🤖 AI Summary
Medical image segmentation suffers from severe scarcity of annotated data—particularly for polyp detection, which demands expert domain knowledge. To address this, we propose a text-guided latent-space diffusion framework that synthesizes clinically realistic polyp images in a single step within the latent space, leveraging text-conditioned latent variable estimation and direct latent modeling. This approach avoids distribution shift while preserving both generation diversity and inference efficiency. Our method integrates latent diffusion models, text-guided inpainting, and an end-to-end segmentation network for effective data augmentation. Evaluated on CVC-ClinicDB, it achieves 96.0% Dice and 92.9% IoU scores, with inference speed accelerated by a factor of T, enabling real-time deployment in resource-constrained clinical settings.

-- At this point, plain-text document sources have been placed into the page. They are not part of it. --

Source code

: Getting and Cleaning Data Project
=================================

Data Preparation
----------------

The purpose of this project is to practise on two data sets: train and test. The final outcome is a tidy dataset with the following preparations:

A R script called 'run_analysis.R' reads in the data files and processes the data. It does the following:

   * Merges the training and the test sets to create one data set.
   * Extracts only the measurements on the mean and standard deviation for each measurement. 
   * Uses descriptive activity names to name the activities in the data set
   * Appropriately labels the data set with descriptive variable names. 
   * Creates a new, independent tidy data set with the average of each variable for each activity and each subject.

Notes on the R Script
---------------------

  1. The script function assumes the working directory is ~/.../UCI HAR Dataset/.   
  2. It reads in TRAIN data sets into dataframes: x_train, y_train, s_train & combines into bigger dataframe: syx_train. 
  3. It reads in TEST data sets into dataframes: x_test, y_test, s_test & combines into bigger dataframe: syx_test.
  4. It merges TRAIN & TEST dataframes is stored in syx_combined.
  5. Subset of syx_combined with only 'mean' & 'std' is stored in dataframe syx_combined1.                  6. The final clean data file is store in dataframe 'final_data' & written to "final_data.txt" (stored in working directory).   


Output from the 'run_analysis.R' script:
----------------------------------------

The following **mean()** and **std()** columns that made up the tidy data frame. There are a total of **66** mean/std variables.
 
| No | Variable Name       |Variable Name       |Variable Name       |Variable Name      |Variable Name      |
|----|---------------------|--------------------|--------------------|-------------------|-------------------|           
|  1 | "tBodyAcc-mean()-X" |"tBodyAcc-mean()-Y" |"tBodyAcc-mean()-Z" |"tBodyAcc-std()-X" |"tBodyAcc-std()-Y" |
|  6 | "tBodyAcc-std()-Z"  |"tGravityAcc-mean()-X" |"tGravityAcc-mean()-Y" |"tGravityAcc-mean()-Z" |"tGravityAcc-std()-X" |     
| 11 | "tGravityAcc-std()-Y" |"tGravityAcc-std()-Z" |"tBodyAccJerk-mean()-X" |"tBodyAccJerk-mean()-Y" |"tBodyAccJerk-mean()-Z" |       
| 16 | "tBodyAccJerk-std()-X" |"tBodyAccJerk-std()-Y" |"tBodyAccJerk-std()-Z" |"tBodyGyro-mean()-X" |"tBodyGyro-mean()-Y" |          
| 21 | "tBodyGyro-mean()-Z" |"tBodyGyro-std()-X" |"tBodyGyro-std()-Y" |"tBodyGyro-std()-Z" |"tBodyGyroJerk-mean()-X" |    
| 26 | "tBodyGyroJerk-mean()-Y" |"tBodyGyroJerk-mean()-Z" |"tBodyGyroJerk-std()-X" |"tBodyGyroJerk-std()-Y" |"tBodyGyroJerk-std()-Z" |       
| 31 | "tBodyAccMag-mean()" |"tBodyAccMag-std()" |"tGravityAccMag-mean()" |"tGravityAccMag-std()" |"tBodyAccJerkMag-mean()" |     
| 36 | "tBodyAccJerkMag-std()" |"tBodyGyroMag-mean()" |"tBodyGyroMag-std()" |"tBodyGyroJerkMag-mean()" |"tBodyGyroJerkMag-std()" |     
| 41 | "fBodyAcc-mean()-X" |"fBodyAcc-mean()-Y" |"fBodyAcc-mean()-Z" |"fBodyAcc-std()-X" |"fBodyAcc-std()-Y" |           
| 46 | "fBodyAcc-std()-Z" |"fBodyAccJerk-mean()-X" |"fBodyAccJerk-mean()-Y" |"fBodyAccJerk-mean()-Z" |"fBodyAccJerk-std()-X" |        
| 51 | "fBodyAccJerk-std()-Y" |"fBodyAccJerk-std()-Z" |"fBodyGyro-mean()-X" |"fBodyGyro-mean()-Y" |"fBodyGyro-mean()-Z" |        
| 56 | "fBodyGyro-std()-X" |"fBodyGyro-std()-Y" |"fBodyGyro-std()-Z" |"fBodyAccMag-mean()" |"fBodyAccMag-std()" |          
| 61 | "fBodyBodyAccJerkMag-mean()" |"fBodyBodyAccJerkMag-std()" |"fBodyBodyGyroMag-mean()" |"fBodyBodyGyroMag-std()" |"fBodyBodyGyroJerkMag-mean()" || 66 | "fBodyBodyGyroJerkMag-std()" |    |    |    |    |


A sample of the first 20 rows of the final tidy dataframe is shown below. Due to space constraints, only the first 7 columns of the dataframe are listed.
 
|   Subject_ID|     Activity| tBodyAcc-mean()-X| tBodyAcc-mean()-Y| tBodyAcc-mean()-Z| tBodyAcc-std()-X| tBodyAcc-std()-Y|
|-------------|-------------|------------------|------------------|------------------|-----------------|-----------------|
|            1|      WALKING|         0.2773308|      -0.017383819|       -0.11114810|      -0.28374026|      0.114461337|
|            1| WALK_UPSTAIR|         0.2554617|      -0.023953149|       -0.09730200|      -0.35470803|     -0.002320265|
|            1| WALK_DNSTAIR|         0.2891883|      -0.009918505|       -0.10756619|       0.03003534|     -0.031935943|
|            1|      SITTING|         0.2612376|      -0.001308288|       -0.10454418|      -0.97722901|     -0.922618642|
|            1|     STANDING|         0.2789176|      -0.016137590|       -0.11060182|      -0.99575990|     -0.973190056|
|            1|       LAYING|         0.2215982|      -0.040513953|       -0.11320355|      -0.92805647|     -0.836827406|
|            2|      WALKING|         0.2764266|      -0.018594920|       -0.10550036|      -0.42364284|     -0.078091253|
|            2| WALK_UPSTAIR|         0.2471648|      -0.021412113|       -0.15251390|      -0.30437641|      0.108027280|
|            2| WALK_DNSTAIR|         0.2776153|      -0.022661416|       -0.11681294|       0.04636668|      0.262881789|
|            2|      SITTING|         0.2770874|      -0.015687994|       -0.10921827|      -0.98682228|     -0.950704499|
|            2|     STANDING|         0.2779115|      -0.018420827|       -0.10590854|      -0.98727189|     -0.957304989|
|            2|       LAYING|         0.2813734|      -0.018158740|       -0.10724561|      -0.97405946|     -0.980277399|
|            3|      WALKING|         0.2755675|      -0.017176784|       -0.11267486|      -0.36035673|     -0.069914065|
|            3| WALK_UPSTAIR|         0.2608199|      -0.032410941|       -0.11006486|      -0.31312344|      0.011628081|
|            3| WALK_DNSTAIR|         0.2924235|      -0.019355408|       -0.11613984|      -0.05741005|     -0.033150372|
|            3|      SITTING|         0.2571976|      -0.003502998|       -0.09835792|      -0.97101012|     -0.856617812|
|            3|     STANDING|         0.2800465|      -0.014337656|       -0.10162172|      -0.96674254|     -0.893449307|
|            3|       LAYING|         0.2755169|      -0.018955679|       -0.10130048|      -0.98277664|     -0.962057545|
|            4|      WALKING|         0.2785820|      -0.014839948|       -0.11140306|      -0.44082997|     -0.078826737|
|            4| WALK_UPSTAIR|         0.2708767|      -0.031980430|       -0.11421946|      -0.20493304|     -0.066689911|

The core innovations lie in text-driven single-step latent synthesis and an unbiased latent variable estimation mechanism.
📝 Abstract
Medical image segmentation suffers from data scarcity, particularly in polyp detection where annotation requires specialized expertise. We present SynDiff, a framework combining text-guided synthetic data generation with efficient diffusion-based segmentation. Our approach employs latent diffusion models to generate clinically realistic synthetic polyps through text-conditioned inpainting, augmenting limited training data with semantically diverse samples. Unlike traditional diffusion methods requiring iterative denoising, we introduce direct latent estimation enabling single-step inference with T x computational speedup. On CVC-ClinicDB, SynDiff achieves 96.0% Dice and 92.9% IoU while maintaining real-time capability suitable for clinical deployment. The framework demonstrates that controlled synthetic augmentation improves segmentation robustness without distribution shift. SynDiff bridges the gap between data-hungry deep learning models and clinical constraints, offering an efficient solution for deployment in resourcelimited medical settings.